- Opening Delimiter -
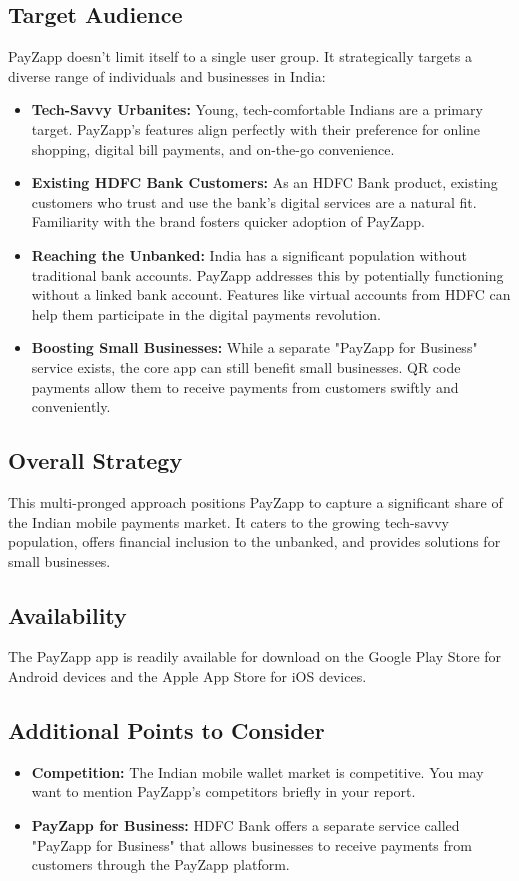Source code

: \documentclass[12pt,a4paper]{report}
\begin{document}
\subsection{Target Audience}
PayZapp doesn't limit itself to a single user group. It strategically targets a diverse range of individuals and businesses in India:
\begin{itemize}
    \item \textbf{Tech-Savvy Urbanites:} Young, tech-comfortable Indians are a primary target. PayZapp's features align perfectly with their preference for online shopping, digital bill payments, and on-the-go convenience.
    \item \textbf{Existing HDFC Bank Customers:} As an HDFC Bank product, existing customers who trust and use the bank's digital services are a natural fit. Familiarity with the brand fosters quicker adoption of PayZapp.
    \item \textbf{Reaching the Unbanked:} India has a significant population without traditional bank accounts. PayZapp addresses this by potentially functioning without a linked bank account. Features like virtual accounts from HDFC can help them participate in the digital payments revolution.
    \item \textbf{Boosting Small Businesses:} While a separate "PayZapp for Business" service exists, the core app can still benefit small businesses. QR code payments allow them to receive payments from customers swiftly and conveniently.
\end{itemize}

\subsection{Overall Strategy}
This multi-pronged approach positions PayZapp to capture a significant share of the Indian mobile payments market. It caters to the growing tech-savvy population, offers financial inclusion to the unbanked, and provides solutions for small businesses.

\subsection{Availability}
The PayZapp app is readily available for download on the Google Play Store for Android devices and the Apple App Store for iOS devices.

\subsection{Additional Points to Consider}
\begin{itemize}
    \item \textbf{Competition:} The Indian mobile wallet market is competitive. You may want to mention PayZapp's competitors briefly in your report.
    \item \textbf{PayZapp for Business:} HDFC Bank offers a separate service called "PayZapp for Business" that allows businesses to receive payments from customers through the PayZapp platform.
\end{itemize}
\end{document}
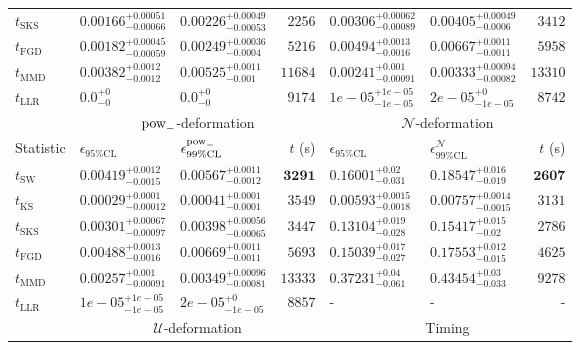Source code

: \begin{tabular}{l|llr|llr}
	$t_{\mathrm{SKS}}$ & $0.00166_{-0.00066}^{+0.00051}$ & $0.00226_{-0.00053}^{+0.00049}$ & $2256$ & $0.00306_{-0.00089}^{+0.00062}$ & $0.00405_{-0.0006}^{+0.00049}$ & $3412$ \\
	$t_{\mathrm{FGD}}$ & $0.00182_{-0.00059}^{+0.00045}$ & $0.00249_{-0.0004}^{+0.00036}$ & $5216$ & $0.00494_{-0.0016}^{+0.0013}$ & $0.00667_{-0.0011}^{+0.0011}$ & $5958$ \\
	$t_{\mathrm{MMD}}$ & $0.00382_{-0.0012}^{+0.0012}$ & $0.00525_{-0.001}^{+0.0011}$ & $11684$ & $0.00241_{-0.00091}^{+0.001}$ & $0.00333_{-0.00082}^{+0.00094}$ & $13310$ \\
	$t_{\mathrm{LLR}}$ & $0.0_{-0}^{+0}$ & $0.0_{-0}^{+0}$ & $9174$ & $1e-05_{-1e-05}^{+1e-05}$ & $2e-05_{-1e-05}^{+0}$ & $8742$ \\
	\toprule
	\multicolumn{1}{c}{} & \multicolumn{3}{c}{$\rm{pow}_{-}$-deformation} & \multicolumn{3}{c}{$\mathcal{N}$-deformation} \\
	Statistic & $\epsilon_{95\%\mathrm{CL}}$ & $\epsilon^  {\rm{pow}_{-}}_{99\%\mathrm{CL}}$ & $t$ (s) & $\epsilon_{95\%\mathrm{CL}}$ & $\epsilon^    {\mathcal{N}}_{99\%\mathrm{CL}}$ & $t$ (s) \\
	\midrule
	$t_{\mathrm{SW}}$ & $0.00419_{-0.0015}^{+0.0012}$ & $0.00567_{-0.0012}^{+0.0011}$ & ${\mathbf{3291}}$ & $0.16001_{-0.031}^{+0.02}$ & $0.18547_{-0.019}^{+0.016}$ & ${\mathbf{2607}}$ \\
	$t_{\overline{\mathrm{KS}}}$ & ${\mathbf{0.00029_{-0.00012}^{+0.0001}}}$ & ${\mathbf{0.00041_{-0.0001}^{+0.0001}}}$ & $3549$ & ${\mathbf{0.00593_{-0.0018}^{+0.0015}}}$ & ${\mathbf{0.00757_{-0.0015}^{+0.0014}}}$ & $3131$ \\
	$t_{\mathrm{SKS}}$ & $0.00301_{-0.00097}^{+0.00067}$ & $0.00398_{-0.00065}^{+0.00056}$ & $3447$ & $0.13104_{-0.028}^{+0.019}$ & $0.15417_{-0.02}^{+0.015}$ & $2786$ \\
	$t_{\mathrm{FGD}}$ & $0.00488_{-0.0016}^{+0.0013}$ & $0.00669_{-0.0011}^{+0.0011}$ & $5693$ & $0.15039_{-0.027}^{+0.017}$ & $0.17553_{-0.015}^{+0.012}$ & $4625$ \\
	$t_{\mathrm{MMD}}$ & $0.00257_{-0.00091}^{+0.001}$ & $0.00349_{-0.00081}^{+0.00096}$ & $13333$ & $0.37231_{-0.061}^{+0.04}$ & $0.43454_{-0.033}^{+0.03}$ & $9278$ \\
	$t_{\mathrm{LLR}}$ & $1e-05_{-1e-05}^{+1e-05}$ & $2e-05_{-1e-05}^{+0}$ & $8857$ & - & - & - \\
	\toprule
	\multicolumn{1}{c}{} & \multicolumn{3}{c}{$\mathcal{U}$-deformation} & \multicolumn{3}{c}{Timing} \\

\end{tabular}
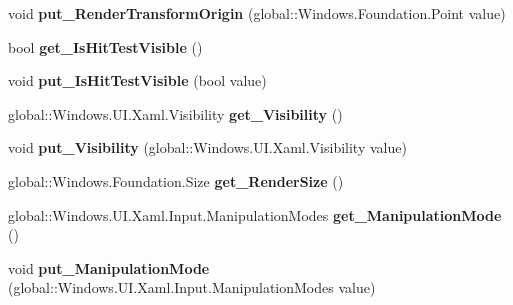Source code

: \begin{DoxyCompactItemize}
void {\bfseries put\+\_\+\+Render\+Transform\+Origin} (global\+::\+Windows.\+Foundation.\+Point value)
\item 
\mbox{\label{interface_windows_1_1_u_i_1_1_xaml_1_1_i_u_i_element_a08d625eccb089821ca78a7845cb5509c}} 
bool {\bfseries get\+\_\+\+Is\+Hit\+Test\+Visible} ()
\item 
\mbox{\label{interface_windows_1_1_u_i_1_1_xaml_1_1_i_u_i_element_aa80fb34be2e9e897b9dc8f558796ab51}} 
void {\bfseries put\+\_\+\+Is\+Hit\+Test\+Visible} (bool value)
\item 
\mbox{\label{interface_windows_1_1_u_i_1_1_xaml_1_1_i_u_i_element_a1d08cd5eebdac6a853903eb22a27b689}} 
global\+::\+Windows.\+U\+I.\+Xaml.\+Visibility {\bfseries get\+\_\+\+Visibility} ()
\item 
\mbox{\label{interface_windows_1_1_u_i_1_1_xaml_1_1_i_u_i_element_aad5d9c40429e519a8d16db9da184a42b}} 
void {\bfseries put\+\_\+\+Visibility} (global\+::\+Windows.\+U\+I.\+Xaml.\+Visibility value)
\item 
\mbox{\label{interface_windows_1_1_u_i_1_1_xaml_1_1_i_u_i_element_a436b4b809e5f92e434326f446a1b3fb0}} 
global\+::\+Windows.\+Foundation.\+Size {\bfseries get\+\_\+\+Render\+Size} ()
\item 
\mbox{\label{interface_windows_1_1_u_i_1_1_xaml_1_1_i_u_i_element_ac7efa9d3bcb66e3a95621d9e942b339d}} 
global\+::\+Windows.\+U\+I.\+Xaml.\+Input.\+Manipulation\+Modes {\bfseries get\+\_\+\+Manipulation\+Mode} ()
\item 
\mbox{\label{interface_windows_1_1_u_i_1_1_xaml_1_1_i_u_i_element_ae026809f65653a37cd75df9589dc5e90}} 
void {\bfseries put\+\_\+\+Manipulation\+Mode} (global\+::\+Windows.\+U\+I.\+Xaml.\+Input.\+Manipulation\+Modes value)
\item 
\mbox{\label{interface_windows_1_1_u_i_1_1_xaml_1_1_i_u_i_element_abae2e6510442e3bf03b0abd24270a3e7}} 

\end{DoxyCompactItemize}

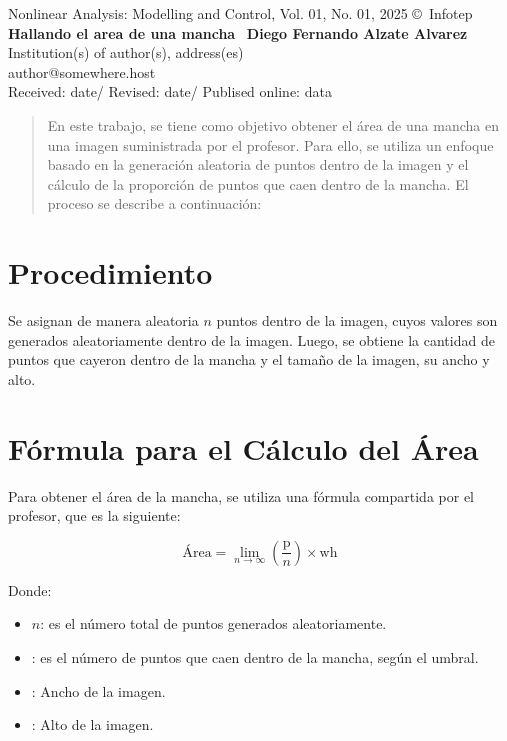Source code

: \documentclass[a4paper, 10pt]{article}
\begin{document}
\begin{center}
Nonlinear Analysis: Modelling and Control, Vol. 01, No. 01, 2025
\copyright\ Infotep\\[24pt]
\LARGE
\textbf{Hallando el area de una mancha}\
\small
\textbf {Diego Fernando Alzate Alvarez}\\[6pt]
Institution(s) of author(s), address(es) \\ author@somewhere.host\\[6pt]
Received: date\quad/\quad
Revised: date\quad/\quad
Publised online: data
\end{center}

\begin{abstract}
En este trabajo, se tiene como objetivo obtener el área de una mancha en una imagen suministrada por el profesor. Para ello, se utiliza un enfoque basado en la generación aleatoria de puntos dentro de la imagen y el cálculo de la proporción de puntos que caen dentro de la mancha. El proceso se describe a continuación:
 \vskip 2mm

\end{abstract}

\nocite{2009ProcDETAp}

\section{Procedimiento}
Se asignan de manera aleatoria $n$ puntos dentro de la imagen, cuyos valores son generados aleatoriamente dentro de la imagen. Luego, se obtiene la cantidad de puntos que cayeron dentro de la mancha y el tamaño de la imagen, su ancho y alto. 
\section{Fórmula para el Cálculo del Área}
Para obtener el área de la mancha, se utiliza una fórmula compartida por el profesor, que es la siguiente:

\[
\text{Área} = \lim_{n \to \infty} \left( \frac{\text{p}}{n} \right) \times \text{wh}
\]

Donde:
\begin{itemize}
    \item $n$: es el número total de puntos generados aleatoriamente.
    \item \text{p}: es el número de puntos que caen dentro de la mancha, según el umbral.
\item \text{w}: Ancho de la imagen.
\item {}: Alto de la imagen.
    \end{itemize}
\end{document}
- Closing Delimiter -
** TASK GOAL **
The job here is to find each line above with the word "documentclass" and copy it.

** EXPECTED OUTPUT **
: \documentclass[12pt,a4paper]{report}
: \documentclass[a4paper, 10pt]{article}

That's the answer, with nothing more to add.